Der General Counsel der Trump-Kampagne, David Warrington, bezeichnete die Handlung als "dreiste Geldbeschaffung, die den größten übermäßigen Beitrag und die größte Verletzung in der Geschichte des Bundeswahlkampfgesetzes von 1971, wie geändert, darstellen würde", und fügte hinzu: "Kamala Harris begeht gerade die größte Verletzung der Wahlkampffinanzierung in der amerikanischen Geschichte und sie nutzt die eigenen Formulare der Kommission, um dies zu tun."
"Die Kommission darf nicht tatenlos zusehen, während ein Kandidat fast hundert Millionen Dollar vom autorisierten Ausschuss eines anderen Kandidaten entgegennimmt, was gegen das Gesetz und den Willen der Spender verstößt, die das Geld ursprünglich gegeben haben."

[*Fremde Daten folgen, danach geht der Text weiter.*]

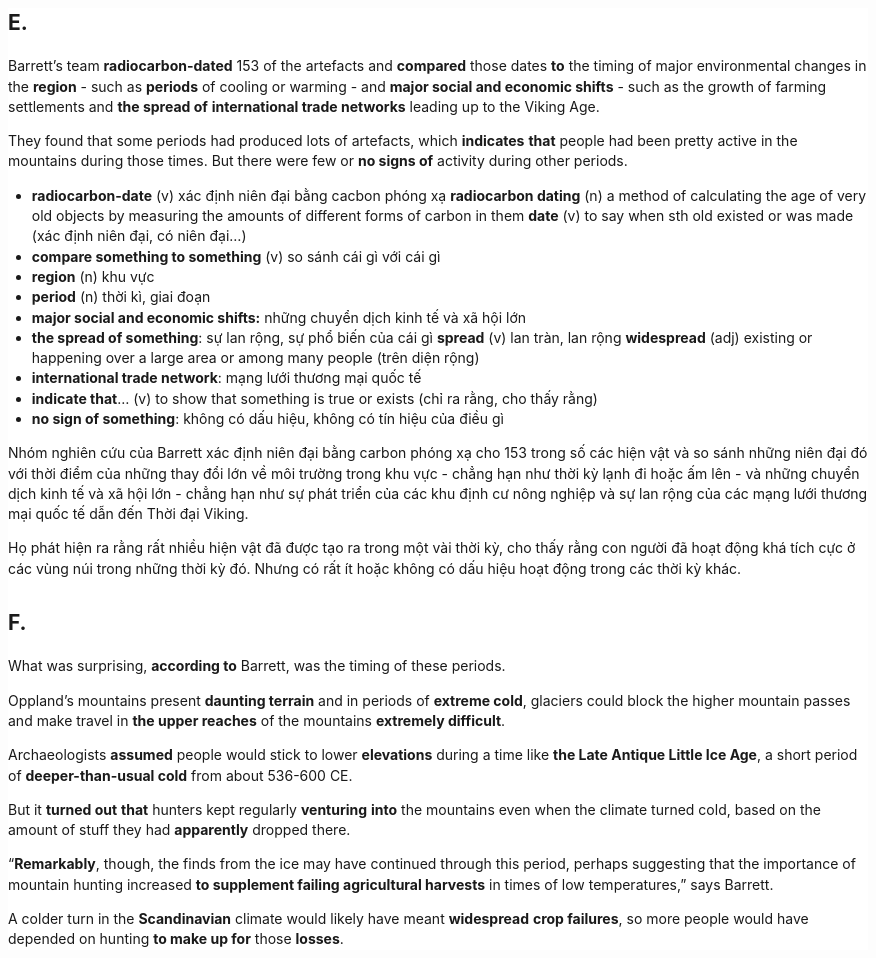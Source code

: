 ## E.

Barrett’s team **radiocarbon-dated** 153 of the artefacts and **compared** those dates **to** the timing of major environmental changes in the **region** - such as **periods** of cooling or warming - and **major social and economic shifts** - such as the growth of farming settlements and **the spread of** **international trade networks** leading up to the Viking Age.

They found that some periods had produced lots of artefacts, which **indicates** **that** people had been pretty active in the mountains during those times. But there were few or **no signs of** activity during other periods.

- **radiocarbon-date** (v) xác định niên đại bằng cacbon phóng xạ **radiocarbon dating** (n) a method of calculating the age of very old objects by measuring the amounts of different forms of carbon in them **date** (v) to say when sth old existed or was made (xác định niên đại, có niên đại…)
- **compare something to something** (v) so sánh cái gì với cái gì
- **region** (n) khu vực
- **period** (n) thời kì, giai đoạn
- **major social and economic shifts:** những chuyển dịch kinh tế và xã hội lớn
- **the spread of something**: sự lan rộng, sự phổ biến của cái gì **spread** (v) lan tràn, lan rộng **widespread** (adj) existing or happening over a large area or among many people (trên diện rộng)
- **international trade network**: mạng lưới thương mại quốc tế
- **indicate that**… (v) to show that something is true or exists (chỉ ra rằng, cho thấy rằng)
- **no sign of something**: không có dấu hiệu, không có tín hiệu của điều gì

Nhóm nghiên cứu của Barrett xác định niên đại bằng carbon phóng xạ cho 153 trong số các hiện vật và so sánh những niên đại đó với thời điểm của những thay đổi lớn về môi trường trong khu vực - chẳng hạn như thời kỳ lạnh đi hoặc ấm lên - và những chuyển dịch kinh tế và xã hội lớn - chẳng hạn như sự phát triển của các khu định cư nông nghiệp và sự lan rộng của các mạng lưới thương mại quốc tế dẫn đến Thời đại Viking.

Họ phát hiện ra rằng rất nhiều hiện vật đã được tạo ra trong một vài thời kỳ, cho thấy rằng con người đã hoạt động khá tích cực ở các vùng núi trong những thời kỳ đó. Nhưng có rất ít hoặc không có dấu hiệu hoạt động trong các thời kỳ khác.

## F.

What was surprising, **according to** Barrett, was the timing of these periods.

Oppland’s mountains present **daunting terrain** and in periods of **extreme cold**, glaciers could block the higher mountain passes and make travel in **the upper reaches** of the mountains **extremely difficult**.

Archaeologists **assumed** people would stick to lower **elevations** during a time like **the Late Antique Little Ice Age**, a short period of **deeper-than-usual cold** from about 536-600 CE.

But it **turned out** **that** hunters kept regularly **venturing** **into** the mountains even when the climate turned cold, based on the amount of stuff they had **apparently** dropped there.

“**Remarkably**, though, the finds from the ice may have continued through this period, perhaps suggesting that the importance of mountain hunting increased **to supplement failing agricultural harvests** in times of low temperatures,” says Barrett.

A colder turn in the **Scandinavian** climate would likely have meant **widespread** **crop failures**, so more people would have depended on hunting **to make up for** those **losses**.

Die Beschwerde nennt Biden, Harris, "Biden for President (auch bekannt als Harris for President) und Keana Spencer als Schatzmeisterin, die den Akt des flagranten Verstoßes gegen das Gesetz begangen haben, indem sie einen übermäßigen Beitrag von fast hundert Millionen Dollar geleistet und erhalten haben und indem sie betrügerische Formulare bei der Kommission eingereicht haben, die vorgeben, den Hauptwahlkampfausschuss eines Kandidaten für die Verwendung durch einen anderen Kandidaten umzufunktionieren."